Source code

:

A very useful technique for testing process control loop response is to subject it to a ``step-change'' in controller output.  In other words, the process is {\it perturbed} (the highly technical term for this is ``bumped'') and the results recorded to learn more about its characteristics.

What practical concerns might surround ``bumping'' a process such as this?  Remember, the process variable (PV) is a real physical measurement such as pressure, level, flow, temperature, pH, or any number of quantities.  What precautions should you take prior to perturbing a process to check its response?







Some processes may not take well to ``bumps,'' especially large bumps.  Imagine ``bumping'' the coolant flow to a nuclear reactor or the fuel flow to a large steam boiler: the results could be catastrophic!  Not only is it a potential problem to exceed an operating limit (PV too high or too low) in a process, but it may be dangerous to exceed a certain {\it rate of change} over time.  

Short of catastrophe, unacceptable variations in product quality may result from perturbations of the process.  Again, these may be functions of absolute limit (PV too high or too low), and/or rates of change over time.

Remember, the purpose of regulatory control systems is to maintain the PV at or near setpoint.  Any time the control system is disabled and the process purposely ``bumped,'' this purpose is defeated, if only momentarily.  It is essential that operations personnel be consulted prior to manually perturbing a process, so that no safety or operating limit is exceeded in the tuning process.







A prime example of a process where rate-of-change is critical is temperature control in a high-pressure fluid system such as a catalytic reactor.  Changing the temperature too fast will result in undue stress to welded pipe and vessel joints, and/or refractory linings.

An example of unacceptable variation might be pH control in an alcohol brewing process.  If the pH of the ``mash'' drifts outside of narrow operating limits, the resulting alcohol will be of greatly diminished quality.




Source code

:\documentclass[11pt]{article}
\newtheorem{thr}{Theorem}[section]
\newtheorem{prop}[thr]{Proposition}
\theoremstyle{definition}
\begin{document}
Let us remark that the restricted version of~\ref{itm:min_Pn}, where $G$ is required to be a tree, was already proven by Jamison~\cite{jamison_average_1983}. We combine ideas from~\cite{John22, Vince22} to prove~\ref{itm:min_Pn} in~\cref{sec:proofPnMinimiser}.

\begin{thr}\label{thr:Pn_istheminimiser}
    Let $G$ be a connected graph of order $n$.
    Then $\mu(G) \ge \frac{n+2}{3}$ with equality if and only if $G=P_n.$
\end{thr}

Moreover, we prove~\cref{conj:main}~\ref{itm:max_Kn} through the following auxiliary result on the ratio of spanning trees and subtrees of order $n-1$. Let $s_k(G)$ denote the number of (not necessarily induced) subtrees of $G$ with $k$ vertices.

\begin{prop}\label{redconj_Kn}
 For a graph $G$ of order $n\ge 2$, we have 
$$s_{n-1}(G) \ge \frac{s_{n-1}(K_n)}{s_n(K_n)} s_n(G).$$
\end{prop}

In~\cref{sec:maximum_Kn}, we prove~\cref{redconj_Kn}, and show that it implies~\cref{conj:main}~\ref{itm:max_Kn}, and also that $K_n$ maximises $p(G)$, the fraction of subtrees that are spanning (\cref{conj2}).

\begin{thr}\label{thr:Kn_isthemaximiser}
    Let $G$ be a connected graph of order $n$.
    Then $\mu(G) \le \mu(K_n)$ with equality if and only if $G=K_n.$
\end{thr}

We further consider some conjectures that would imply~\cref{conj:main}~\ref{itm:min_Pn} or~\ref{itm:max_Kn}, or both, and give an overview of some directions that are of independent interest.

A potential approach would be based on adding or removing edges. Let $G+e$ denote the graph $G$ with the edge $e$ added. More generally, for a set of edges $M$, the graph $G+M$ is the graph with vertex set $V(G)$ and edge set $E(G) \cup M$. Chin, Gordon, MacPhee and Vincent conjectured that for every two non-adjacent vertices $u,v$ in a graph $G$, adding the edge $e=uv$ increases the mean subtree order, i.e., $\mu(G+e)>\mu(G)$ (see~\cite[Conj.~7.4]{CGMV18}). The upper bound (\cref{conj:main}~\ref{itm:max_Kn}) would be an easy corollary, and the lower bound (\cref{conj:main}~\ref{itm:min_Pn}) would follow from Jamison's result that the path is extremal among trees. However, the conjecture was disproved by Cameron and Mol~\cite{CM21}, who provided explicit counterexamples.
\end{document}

What is being asked:
Search the entries for the word "only", then gather every line that has it.

Output of the exercise:
Some processes may not take well to ``bumps,'' especially large bumps.  Imagine ``bumping'' the coolant flow to a nuclear reactor or the fuel flow to a large steam boiler: the results could be catastrophic!  Not only is it a potential problem to exceed an operating limit (PV too high or too low) in a process, but it may be dangerous to exceed a certain {\it rate of change} over time.  
Remember, the purpose of regulatory control systems is to maintain the PV at or near setpoint.  Any time the control system is disabled and the process purposely ``bumped,'' this purpose is defeated, if only momentarily.  It is essential that operations personnel be consulted prior to manually perturbing a process, so that no safety or operating limit is exceeded in the tuning process.
    Then $\mu(G) \ge \frac{n+2}{3}$ with equality if and only if $G=P_n.$
    Then $\mu(G) \le \mu(K_n)$ with equality if and only if $G=K_n.$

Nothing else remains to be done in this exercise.